# Introduction to Julia DataFrames

In this notebook, we will provide an introduction to Julia DataFrames using the titanic dataset. We will cover the following topics:

* Loading data into a DataFrame
* Basic data manipulation and analysis using DataFrames
* Exercises for practicing data manipulation and analysis using the titanic dataset in a DataFrame

We assume that you have a basic understanding of Julia programming. If you are new to Julia, we recommend that you complete the [official Julia documentation](https://docs.julialang.org/en/v1/) and/or a Julia tutorial or course before proceeding with this notebook.

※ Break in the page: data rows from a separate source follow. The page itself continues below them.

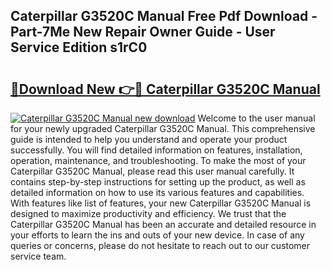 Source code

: ## Caterpillar G3520C Manual Free Pdf Download - Part-7Me New Repair Owner Guide - User Service Edition s1rC0

# <h2><a href="http://bc41817.oget.top/?id=Caterpillar+G3520C+Manual">🔗Download New 👉🔴 Caterpillar G3520C Manual</a></h2>

[![Caterpillar G3520C Manual new download](https://i.imgur.com/5g1atiW.png)](http://bc41817.oget.top/?id=Caterpillar+G3520C+Manual)
Welcome to the user manual for your newly upgraded Caterpillar G3520C Manual. This comprehensive guide is intended to help you understand and operate your product successfully. You will find detailed information on features, installation, operation, maintenance, and troubleshooting. To make the most of your Caterpillar G3520C Manual, please read this user manual carefully. It contains step-by-step instructions for setting up the product, as well as detailed information on how to use its various features and capabilities. With features like list of features, your new Caterpillar G3520C Manual is designed to maximize productivity and efficiency. We trust that the Caterpillar G3520C Manual has been an accurate and detailed resource in your efforts to learn the ins and outs of your new device. In case of any queries or concerns, please do not hesitate to reach out to our customer service team.
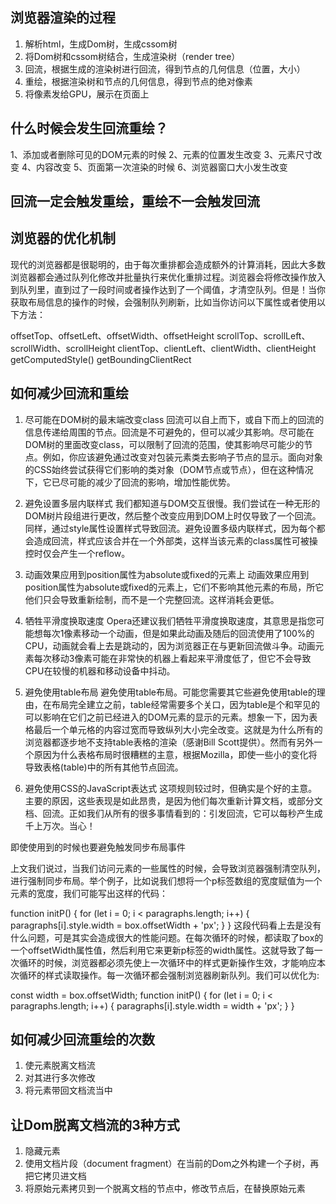 ## 浏览器渲染的过程
1. 解析html，生成Dom树，生成cssom树
2. 将Dom树和cssom树结合，生成渲染树（render tree） 
3. 回流，根据生成的渲染树进行回流，得到节点的几何信息（位置，大小）
4. 重绘，根据渲染树和节点的几何信息，得到节点的绝对像素
5. 将像素发给GPU，展示在页面上


## 什么时候会发生回流重绘？
1、添加或者删除可见的DOM元素的时候
2、元素的位置发生改变
3、元素尺寸改变
4、内容改变
5、页面第一次渲染的时候
6、浏览器窗口大小发生改变


## 回流一定会触发重绘，重绘不一会触发回流


## 浏览器的优化机制
现代的浏览器都是很聪明的，由于每次重排都会造成额外的计算消耗，因此大多数浏览器都会通过队列化修改并批量执行来优化重排过程。浏览器会将修改操作放入到队列里，直到过了一段时间或者操作达到了一个阈值，才清空队列。但是！当你获取布局信息的操作的时候，会强制队列刷新，比如当你访问以下属性或者使用以下方法：

offsetTop、offsetLeft、offsetWidth、offsetHeight
scrollTop、scrollLeft、scrollWidth、scrollHeight
clientTop、clientLeft、clientWidth、clientHeight
getComputedStyle()
getBoundingClientRect



## 如何减少回流和重绘

1. 尽可能在DOM树的最末端改变class
回流可以自上而下，或自下而上的回流的信息传递给周围的节点。回流是不可避免的，但可以减少其影响。尽可能在DOM树的里面改变class，可以限制了回流的范围，使其影响尽可能少的节点。例如，你应该避免通过改变对包装元素类去影响子节点的显示。面向对象的CSS始终尝试获得它们影响的类对象（DOM节点或节点），但在这种情况下，它已尽可能的减少了回流的影响，增加性能优势。

2. 避免设置多层内联样式
我们都知道与DOM交互很慢。我们尝试在一种无形的DOM树片段组进行更改，然后整个改变应用到DOM上时仅导致了一个回流。同样，通过style属性设置样式导致回流。避免设置多级内联样式，因为每个都会造成回流，样式应该合并在一个外部类，这样当该元素的class属性可被操控时仅会产生一个reflow。

3. 动画效果应用到position属性为absolute或fixed的元素上
动画效果应用到position属性为absolute或fixed的元素上，它们不影响其他元素的布局，所它他们只会导致重新绘制，而不是一个完整回流。这样消耗会更低。

4. 牺牲平滑度换取速度
Opera还建议我们牺牲平滑度换取速度，其意思是指您可能想每次1像素移动一个动画，但是如果此动画及随后的回流使用了100%的CPU，动画就会看上去是跳动的，因为浏览器正在与更新回流做斗争。动画元素每次移动3像素可能在非常快的机器上看起来平滑度低了，但它不会导致CPU在较慢的机器和移动设备中抖动。

5. 避免使用table布局
避免使用table布局。可能您需要其它些避免使用table的理由，在布局完全建立之前，table经常需要多个关口，因为table是个和罕见的可以影响在它们之前已经进入的DOM元素的显示的元素。想象一下，因为表格最后一个单元格的内容过宽而导致纵列大小完全改变。这就是为什么所有的浏览器都逐步地不支持table表格的渲染（感谢Bill Scott提供）。然而有另外一个原因为什么表格布局时很糟糕的主意，根据Mozilla，即使一些小的变化将导致表格(table)中的所有其他节点回流。

6. 避免使用CSS的JavaScript表达式
这项规则较过时，但确实是个好的主意。主要的原因，这些表现是如此昂贵，是因为他们每次重新计算文档，或部分文档、回流。正如我们从所有的很多事情看到的：引发回流，它可以每秒产生成千上万次。当心！

即使使用到的时候也要避免触发同步布局事件

上文我们说过，当我们访问元素的一些属性的时候，会导致浏览器强制清空队列，进行强制同步布局。举个例子，比如说我们想将一个p标签数组的宽度赋值为一个元素的宽度，我们可能写出这样的代码：

function initP() {
    for (let i = 0; i < paragraphs.length; i++) {
        paragraphs[i].style.width = box.offsetWidth + 'px';
    }
}
这段代码看上去是没有什么问题，可是其实会造成很大的性能问题。在每次循环的时候，都读取了box的一个offsetWidth属性值，然后利用它来更新p标签的width属性。这就导致了每一次循环的时候，浏览器都必须先使上一次循环中的样式更新操作生效，才能响应本次循环的样式读取操作。每一次循环都会强制浏览器刷新队列。我们可以优化为:

const width = box.offsetWidth;
function initP() {
    for (let i = 0; i < paragraphs.length; i++) {
        paragraphs[i].style.width = width + 'px';
    }
}




## 如何减少回流重绘的次数
1. 使元素脱离文档流
2. 对其进行多次修改
3. 将元素带回文档流当中

## 让Dom脱离文档流的3种方式
1. 隐藏元素
2. 使用文档片段（document fragment）在当前的Dom之外构建一个子树，再把它拷贝进文档
3. 将原始元素拷贝到一个脱离文档的节点中，修改节点后，在替换原始元素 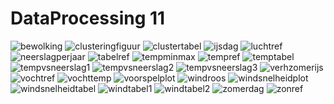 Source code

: # DataProcessing 11

<img src="https://github.com/woofmeow1/DataProcessing-Website/blob/master/docs/bewolking.png.png" alt="bewolking" allign="middle">
<img src="https://github.com/woofmeow1/DataProcessing-Website/blob/master/docs/clusteringfiguur.png.png" alt="clusteringfiguur" allign="middle">
<img src="https://github.com/woofmeow1/DataProcessing-Website/blob/master/docs/clustertabel.png.png" alt="clustertabel" allign="middle">
<img src="https://github.com/woofmeow1/DataProcessing-Website/blob/master/docs/ijsdag.png.png" alt="ijsdag" allign="middle">
<img src="https://github.com/woofmeow1/DataProcessing-Website/blob/master/docs/luchtref.png.png" alt="luchtref" allign="middle">
<img src="https://github.com/woofmeow1/DataProcessing-Website/blob/master/docs/neerslagperjaar.png.png" alt="neerslagperjaar" allign="middle">
<img src="https://github.com/woofmeow1/DataProcessing-Website/blob/master/docs/tabelref.png.png" alt="tabelref" allign="middle">
<img src="https://github.com/woofmeow1/DataProcessing-Website/blob/master/docs/tempminmax.png.png" alt="tempminmax" allign="middle">
<img src="https://github.com/woofmeow1/DataProcessing-Website/blob/master/docs/tempref.png.png" alt="tempref" allign="middle">
<img src="https://github.com/woofmeow1/DataProcessing-Website/blob/master/docs/temptabel.png.png" alt="temptabel" allign="middle">
<img src="https://github.com/woofmeow1/DataProcessing-Website/blob/master/docs/tempvsneerslag1.png.png" alt="tempvsneerslag1" allign="middle">
<img src="https://github.com/woofmeow1/DataProcessing-Website/blob/master/docs/tempvsneerslag2.png.png" alt="tempvsneerslag2" allign="middle">
<img src="https://github.com/woofmeow1/DataProcessing-Website/blob/master/docs/tempvsneerslag3.png.png" alt="tempvsneerslag3" allign="middle">
<img src="https://github.com/woofmeow1/DataProcessing-Website/blob/master/docs/verhzomerijs.png.png" alt="verhzomerijs" allign="middle">
<img src="https://github.com/woofmeow1/DataProcessing-Website/blob/master/docs/vochtref.png.png" alt="vochtref" allign="middle">
<img src="https://github.com/woofmeow1/DataProcessing-Website/blob/master/docs/vochttemp.png.png" alt="vochttemp" allign="middle">
<img src="https://github.com/woofmeow1/DataProcessing-Website/blob/master/docs/voorspelplot.png.png" alt="voorspelplot" allign="middle">
<img src="https://github.com/woofmeow1/DataProcessing-Website/blob/master/docs/windroos.png.png" alt="windroos" allign="middle">
<img src="https://github.com/woofmeow1/DataProcessing-Website/blob/master/docs/windsnelheidplot.png.png" alt="windsnelheidplot" allign="middle">
<img src="https://github.com/woofmeow1/DataProcessing-Website/blob/master/docs/windsnelheidtabel.png.png" alt="windsnelheidtabel" allign="middle">
<img src="https://github.com/woofmeow1/DataProcessing-Website/blob/master/docs/windtabel1.png.png" alt="windtabel1" allign="middle">
<img src="https://github.com/woofmeow1/DataProcessing-Website/blob/master/docs/windtabel2.png.png" alt="windtabel2" allign="middle">
<img src="https://github.com/woofmeow1/DataProcessing-Website/blob/master/docs/zomerdag.png.png" alt="zomerdag" allign="middle">
<img src="https://github.com/woofmeow1/DataProcessing-Website/blob/master/docs/zonref.png.png" alt="zonref" allign="middle">





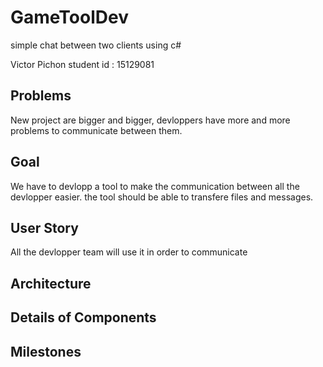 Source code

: # GameToolDev
simple chat between two clients using c#

Victor Pichon 
student id : 15129081


## Problems
New project are bigger and bigger, devloppers have more and more problems to communicate between them.

## Goal
We have to devlopp a tool to make the communication between all the devlopper easier.
the tool should be able to transfere files and messages.

## User Story
All the devlopper team will use it in order to communicate

## Architecture
## Details of Components
## Milestones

To get started, let's load the necessary packages:


In [76]:
# Load necessary packages
using DataFrames
using CSV
using Statistics

## Loading the titanic dataset

The titanic dataset contains information about the passengers on the Titanic, including their age, sex, passenger class, and survival status. We will load this dataset into a DataFrame using the `CSV.jl` package.

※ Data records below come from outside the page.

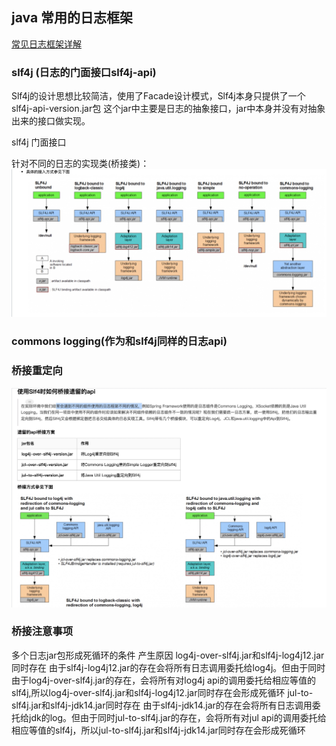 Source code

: ## java 常用的日志框架
[常见日志框架详解](https://www.cnblogs.com/chenhongliang/p/5312517.html#java%E6%97%A5%E5%BF%97%E6%A6%82%E8%BF%B0)

### slf4j (日志的门面接口slf4j-api)

Slf4j的设计思想比较简洁，使用了Facade设计模式，Slf4j本身只提供了一个slf4j-api-version.jar包
这个jar中主要是日志的抽象接口，jar中本身并没有对抽象出来的接口做实现。


slf4j 门面接口

针对不同的日志的实现类(桥接类)：
![avatar](photo/20211201143956.jpg)



### commons logging(作为和slf4j同样的日志api)

### 桥接重定向
![avatar](photo/20211201145555.jpg)


### 桥接注意事项
多个日志jar包形成死循环的条件	产生原因
log4j-over-slf4j.jar和slf4j-log4j12.jar同时存在	由于slf4j-log4j12.jar的存在会将所有日志调用委托给log4j。但由于同时由于log4j-over-slf4j.jar的存在，会将所有对log4j api的调用委托给相应等值的slf4j,所以log4j-over-slf4j.jar和slf4j-log4j12.jar同时存在会形成死循环
jul-to-slf4j.jar和slf4j-jdk14.jar同时存在	由于slf4j-jdk14.jar的存在会将所有日志调用委托给jdk的log。但由于同时jul-to-slf4j.jar的存在，会将所有对jul api的调用委托给相应等值的slf4j，所以jul-to-slf4j.jar和slf4j-jdk14.jar同时存在会形成死循环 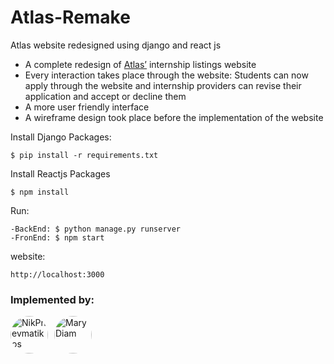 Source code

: # Atlas-Remake
Atlas website redesigned using django and react js

* A complete redesign of [Atlas’](https://atlas.grnet.gr) internship listings website 
* Every interaction takes place through the website: Students can now apply 
through the website and internship providers can revise their application and 
accept or decline them
* A more user friendly interface 
* A wireframe design took place before the implementation of the website


Install Django Packages: 

    $ pip install -r requirements.txt

Install Reactjs Packages

    $ npm install


Run:

    -BackEnd: $ python manage.py runserver
    -FronEnd: $ npm start

website:

    http://localhost:3000



### Implemented by: 
<div style="display: flex; flex-direction: row; align-items:center;">
  <a href="https://github.com/NikPnevmatikos">
    <img 
      style="margin-right: 10px; border-radius: 30px;" 
      src="https://github.com/NikPnevmatikos.png" width="60px;"
      alt="NikPnevmatikos"
    />
  </a>
  <a href="https://github.com/MaryDiam">
    <img 
      style="margin-right: 10px; border-radius: 30px;" 
      src="https://github.com/MaryDiam.png" width="60px;"
      alt="MaryDiam"
    />
  </a>
</div>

To load the titanic dataset, we first need to download the `titanic.csv` file. You can download the file from the [Kaggle website](https://www.kaggle.com/c/titanic/data) and save it in the same directory as this notebook. Once you have downloaded the file, you can use the following code to load it into a DataFrame:

In [77]:
# Load the titanic dataset into a DataFrame using CSV.jl
titanic = DataFrame(CSV.File("titanic.csv"))
first(titanic, 5)

## Basic data manipulation and analysis using DataFrames

Now that we have loaded the titanic dataset into a DataFrame, we can start exploring and analyzing the data. We will use basic DataFrame functions such as `head`, `describe`, and `groupby` to do so.

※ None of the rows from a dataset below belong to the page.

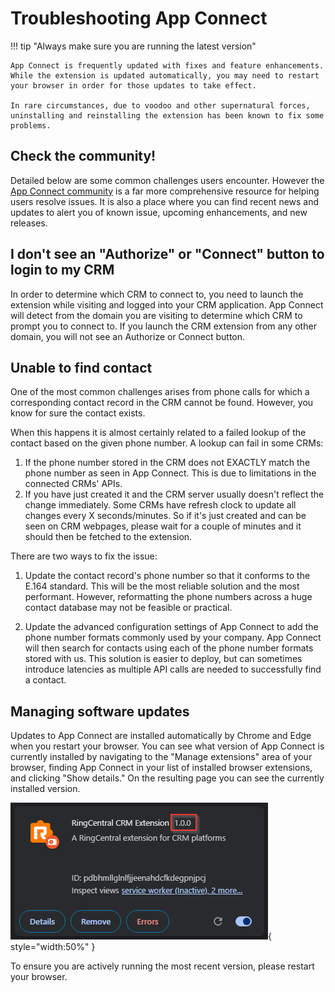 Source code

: # Troubleshooting App Connect

!!! tip "Always make sure you are running the latest version"
    
    App Connect is frequently updated with fixes and feature enhancements. While the extension is updated automatically, you may need to restart your browser in order for those updates to take effect. 
    
    In rare circumstances, due to voodoo and other supernatural forces, uninstalling and reinstalling the extension has been known to fix some problems. 

## Check the community!

Detailed below are some common challenges users encounter. However the [App Connect community](https://community.ringcentral.com/groups/unified-crm-extension-22) is a far more comprehensive resource for helping users resolve issues. It is also a place where you can find recent news and updates to alert you of known issue, upcoming enhancements, and new releases. 

## I don't see an "Authorize" or "Connect" button to login to my CRM

In order to determine which CRM to connect to, you need to launch the extension while visiting and logged into your CRM application. App Connect will detect from the domain you are visiting to determine which CRM to prompt you to connect to. If you launch the CRM extension from any other domain, you will not see an Authorize or Connect button. 

## Unable to find contact

One of the most common challenges arises from phone calls for which a corresponding contact record in the CRM cannot be found. However, you know for sure the contact exists.

When this happens it is almost certainly related to a failed lookup of the contact based on the given phone number. A lookup can fail in some CRMs:

1.  If the phone number stored in the CRM does not EXACTLY match the phone number as seen in App Connect. This is due to limitations in the connected CRMs' APIs. 
2.  If you have just created it and the CRM server usually doesn't reflect the change immediately. Some CRMs have refresh clock to update all changes every X seconds/minutes. So if it's just created and can be seen on CRM webpages, please wait for a couple of minutes and it should then be fetched to the extension.

There are two ways to fix the issue:

1. Update the contact record's phone number so that it conforms to the E.164 standard. This will be the most reliable solution and the most performant. However, reformatting the phone numbers across a huge contact database may not be feasible or practical. 

2. Update the advanced configuration settings of App Connect to add the phone number formats commonly used by your company. App Connect will then search for contacts using each of the phone number formats stored with us. This solution is easier to deploy, but can sometimes introduce latencies as multiple API calls are needed to successfully find a contact. 

## Managing software updates

Updates to App Connect are installed automatically by Chrome and Edge when you restart your browser. You can see what version of App Connect is currently installed by navigating to the "Manage extensions" area of your browser, finding App Connect in your list of installed browser extensions, and clicking "Show details." On the resulting page you can see the currently installed version. 

![version number](img/version.png){ style="width:50%" }

To ensure you are actively running the most recent version, please restart your browser.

Let's start by determining the number of rows and columns in the titanic DataFrame:

In [None]:
# Determine the number of rows and columns in the titanic DataFrame
nrows, ncols = size(titanic)
println("Number of rows: ", nrows)
println("Number of columns: ", ncols)

Next, let's print a summary of the titanic DataFrame using the `describe` function:

In [None]:
# Print a summary of the titanic DataFrame using the describe function
describe(titanic)

Now let's filter the titanic DataFrame to include only survivors and print the first 5 rows:

In [None]:
# Filter the titanic DataFrame to include only survivors and print the first 5 rows
survivors = filter(row -> row.Survived == 1, titanic)
first(survivors, 5)

We can also calculate the percentage of survivors in the titanic DataFrame:

In [None]:
# Calculate the percentage of survivors in the titanic DataFrame
prop_survivors = mean(titanic.Survived)
println("Proportion of survivors: ", prop_survivors)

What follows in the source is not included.